━━━ SUPPLIED DATA ━━━

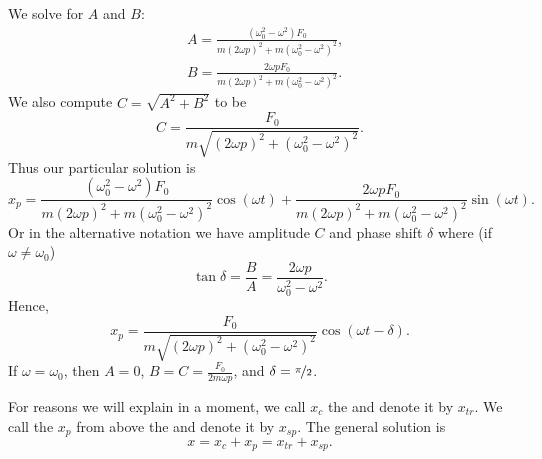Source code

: \documentclass{ximera}
\begin{document}
We solve for $A$ and $B$:
\begin{align*}
    & A=\frac{(\omega_0^2-\omega^2) F_0} {m{(2\omega p)}^2+m{(\omega_0^2-\omega^2)}^2} , \\
    & B=\frac{2 \omega p F_0} {m{(2\omega p)}^2+m{(\omega_0^2-\omega^2)}^2} .
\end{align*}
We also compute $C = \sqrt{A^2+B^2}$ to be
\begin{equation*}
    C = \frac{F_0}{m \sqrt{{(2\omega p)}^2+{(\omega_0^2-\omega^2)}^2}} .
\end{equation*}
Thus our particular solution is
\begin{equation*}
    x_p = \frac{(\omega_0^2-\omega^2) F_0} {m{(2\omega p)}^2+m{(\omega_0^2-\omega^2)}^2} \cos (\omega t) + \frac{2 \omega p F_0} {m{(2\omega p)}^2+m{(\omega_0^2-\omega^2)}^2} \sin (\omega t) .
\end{equation*}
Or in the alternative notation we have amplitude $C$ and phase shift $\delta$ where (if $\omega \not= \omega_0$)
\begin{equation*}
    \tan \delta = \frac{B}{A} = \frac{2\omega p}{\omega_0^2-\omega^2} .
\end{equation*}
Hence,
\begin{equation*}
    x_p = 
    \frac{F_0}{m \sqrt{{(2\omega p)}^2+{(\omega_0^2-\omega^2)}^2}} 
    \cos ( \omega t - \delta ) .
\end{equation*}
If $\omega = \omega_0$, then $A=0$, $B = C = \frac{F_0}{2m\omega p}$, and $\delta = \nicefrac{\pi}{2}$.






For reasons we will explain in a moment, we call $x_c$ the \emph{} and denote it by $x_{tr}$.  We call the $x_p$ from above the \emph{} and denote it by $x_{sp}$. The general solution is
\begin{equation*}
    x = x_c + x_p = x_{tr} + x_{sp} .
\end{equation*}
\end{document}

━━━

**WHAT TO DO:** Would you copy, unchanged, the stretch of the records above that begins at the line containing "(\omega t) ." and ends at the line containing "Or in the alternative", and only that?

**EXERCISE ANSWER:**
    x_p = \frac{(\omega_0^2-\omega^2) F_0} {m{(2\omega p)}^2+m{(\omega_0^2-\omega^2)}^2} \cos (\omega t) + \frac{2 \omega p F_0} {m{(2\omega p)}^2+m{(\omega_0^2-\omega^2)}^2} \sin (\omega t) .
\end{equation*}
Or in the alternative notation we have amplitude $C$ and phase shift $\delta$ where (if $\omega \not= \omega_0$)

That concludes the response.